## [WHAT YOU HAVE TO DO]
Search the records for the string "builder", and show each line where it appears.

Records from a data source

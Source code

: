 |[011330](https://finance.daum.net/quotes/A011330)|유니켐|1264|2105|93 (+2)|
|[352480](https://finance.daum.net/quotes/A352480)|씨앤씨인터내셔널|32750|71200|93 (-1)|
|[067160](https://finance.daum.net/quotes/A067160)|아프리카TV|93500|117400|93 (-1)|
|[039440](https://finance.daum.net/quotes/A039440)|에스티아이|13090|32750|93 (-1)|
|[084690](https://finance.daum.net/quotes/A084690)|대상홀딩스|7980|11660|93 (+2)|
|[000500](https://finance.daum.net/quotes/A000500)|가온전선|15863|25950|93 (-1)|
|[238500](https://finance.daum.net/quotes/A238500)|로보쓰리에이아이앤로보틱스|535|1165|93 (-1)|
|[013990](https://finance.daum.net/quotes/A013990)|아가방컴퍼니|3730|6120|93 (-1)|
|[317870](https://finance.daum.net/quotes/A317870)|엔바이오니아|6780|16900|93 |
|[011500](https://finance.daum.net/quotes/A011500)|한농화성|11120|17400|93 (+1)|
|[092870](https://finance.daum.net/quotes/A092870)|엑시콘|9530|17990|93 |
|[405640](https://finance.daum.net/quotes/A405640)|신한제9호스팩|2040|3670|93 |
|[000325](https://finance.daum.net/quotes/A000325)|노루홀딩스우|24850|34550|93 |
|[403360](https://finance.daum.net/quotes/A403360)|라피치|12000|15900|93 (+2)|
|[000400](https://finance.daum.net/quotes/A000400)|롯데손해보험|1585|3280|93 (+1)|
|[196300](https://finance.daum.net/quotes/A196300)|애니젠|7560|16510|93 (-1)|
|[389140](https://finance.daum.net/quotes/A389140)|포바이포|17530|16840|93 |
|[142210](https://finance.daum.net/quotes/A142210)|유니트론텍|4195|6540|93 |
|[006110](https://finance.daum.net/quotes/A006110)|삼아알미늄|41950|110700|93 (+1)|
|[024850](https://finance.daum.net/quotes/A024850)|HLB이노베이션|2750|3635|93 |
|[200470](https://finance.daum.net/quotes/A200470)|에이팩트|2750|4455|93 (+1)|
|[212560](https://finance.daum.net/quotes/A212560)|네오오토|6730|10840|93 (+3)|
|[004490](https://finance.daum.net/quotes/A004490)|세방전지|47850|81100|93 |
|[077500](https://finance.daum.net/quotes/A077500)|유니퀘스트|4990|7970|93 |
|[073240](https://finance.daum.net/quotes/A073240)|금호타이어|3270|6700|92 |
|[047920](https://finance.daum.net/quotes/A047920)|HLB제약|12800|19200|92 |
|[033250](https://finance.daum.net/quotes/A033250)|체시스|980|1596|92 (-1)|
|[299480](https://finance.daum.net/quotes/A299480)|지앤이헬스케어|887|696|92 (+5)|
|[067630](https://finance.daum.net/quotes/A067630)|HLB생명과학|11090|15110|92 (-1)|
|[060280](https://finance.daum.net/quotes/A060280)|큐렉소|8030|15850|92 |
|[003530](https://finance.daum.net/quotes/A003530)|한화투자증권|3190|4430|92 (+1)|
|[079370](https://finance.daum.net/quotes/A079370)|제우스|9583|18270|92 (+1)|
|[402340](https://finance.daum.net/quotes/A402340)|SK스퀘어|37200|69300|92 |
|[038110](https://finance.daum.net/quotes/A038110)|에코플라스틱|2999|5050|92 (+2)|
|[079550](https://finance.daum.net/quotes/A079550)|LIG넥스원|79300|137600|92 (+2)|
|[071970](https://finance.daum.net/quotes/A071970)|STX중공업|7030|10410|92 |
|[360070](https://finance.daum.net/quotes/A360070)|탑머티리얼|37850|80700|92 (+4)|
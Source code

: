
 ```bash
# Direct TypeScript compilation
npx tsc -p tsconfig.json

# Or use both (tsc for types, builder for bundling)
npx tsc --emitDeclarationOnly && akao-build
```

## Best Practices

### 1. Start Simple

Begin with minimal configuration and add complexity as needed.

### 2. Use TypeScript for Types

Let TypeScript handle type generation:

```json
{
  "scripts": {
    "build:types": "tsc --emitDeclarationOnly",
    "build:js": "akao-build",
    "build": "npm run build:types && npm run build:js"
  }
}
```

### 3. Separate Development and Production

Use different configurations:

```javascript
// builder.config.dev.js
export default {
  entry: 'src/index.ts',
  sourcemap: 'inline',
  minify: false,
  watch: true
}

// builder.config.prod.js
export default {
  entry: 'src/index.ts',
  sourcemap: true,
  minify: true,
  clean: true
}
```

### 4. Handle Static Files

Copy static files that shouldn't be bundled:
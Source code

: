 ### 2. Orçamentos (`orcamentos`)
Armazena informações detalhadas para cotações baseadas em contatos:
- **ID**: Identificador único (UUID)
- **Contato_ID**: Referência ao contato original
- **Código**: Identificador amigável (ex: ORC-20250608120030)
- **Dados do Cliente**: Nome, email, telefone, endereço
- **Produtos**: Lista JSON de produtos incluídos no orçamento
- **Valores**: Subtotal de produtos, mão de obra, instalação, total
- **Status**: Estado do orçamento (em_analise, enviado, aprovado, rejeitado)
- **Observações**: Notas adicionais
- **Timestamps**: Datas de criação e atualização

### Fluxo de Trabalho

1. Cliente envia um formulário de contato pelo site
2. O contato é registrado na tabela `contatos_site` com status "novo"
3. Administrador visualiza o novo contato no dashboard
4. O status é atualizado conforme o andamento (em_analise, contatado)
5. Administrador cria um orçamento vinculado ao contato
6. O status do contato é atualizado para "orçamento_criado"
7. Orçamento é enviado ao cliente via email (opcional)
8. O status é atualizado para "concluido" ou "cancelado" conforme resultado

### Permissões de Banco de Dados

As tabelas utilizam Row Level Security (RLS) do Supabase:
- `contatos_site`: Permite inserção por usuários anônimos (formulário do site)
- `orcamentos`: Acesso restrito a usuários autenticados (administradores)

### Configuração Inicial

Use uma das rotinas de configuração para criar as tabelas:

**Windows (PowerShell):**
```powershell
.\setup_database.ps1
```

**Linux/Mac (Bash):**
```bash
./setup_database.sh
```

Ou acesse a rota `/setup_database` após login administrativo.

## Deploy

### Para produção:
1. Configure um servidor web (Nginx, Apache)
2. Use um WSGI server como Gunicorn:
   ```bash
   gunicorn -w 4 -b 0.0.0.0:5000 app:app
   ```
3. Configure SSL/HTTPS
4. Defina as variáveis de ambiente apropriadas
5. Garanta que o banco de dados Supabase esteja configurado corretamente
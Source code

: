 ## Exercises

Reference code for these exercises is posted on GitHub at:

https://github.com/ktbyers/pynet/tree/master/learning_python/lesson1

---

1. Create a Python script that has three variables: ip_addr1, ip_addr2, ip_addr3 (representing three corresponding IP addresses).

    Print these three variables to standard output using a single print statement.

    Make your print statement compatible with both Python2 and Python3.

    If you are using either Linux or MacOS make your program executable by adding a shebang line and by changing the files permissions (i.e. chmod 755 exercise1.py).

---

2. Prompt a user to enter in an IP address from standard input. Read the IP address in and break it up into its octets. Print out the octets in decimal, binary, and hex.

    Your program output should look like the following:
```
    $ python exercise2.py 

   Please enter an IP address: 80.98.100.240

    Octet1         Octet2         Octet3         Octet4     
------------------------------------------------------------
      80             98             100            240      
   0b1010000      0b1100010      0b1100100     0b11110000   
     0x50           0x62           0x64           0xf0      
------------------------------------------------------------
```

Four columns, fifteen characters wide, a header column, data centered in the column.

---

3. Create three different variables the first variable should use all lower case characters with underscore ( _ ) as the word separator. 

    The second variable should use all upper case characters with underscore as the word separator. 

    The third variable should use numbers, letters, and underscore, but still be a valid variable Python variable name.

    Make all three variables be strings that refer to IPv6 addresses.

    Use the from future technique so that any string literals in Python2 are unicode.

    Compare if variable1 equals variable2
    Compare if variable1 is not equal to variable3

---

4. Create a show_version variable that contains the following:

## [RESULT BELOW]
# Or use both (tsc for types, builder for bundling)
// builder.config.dev.js
// builder.config.prod.js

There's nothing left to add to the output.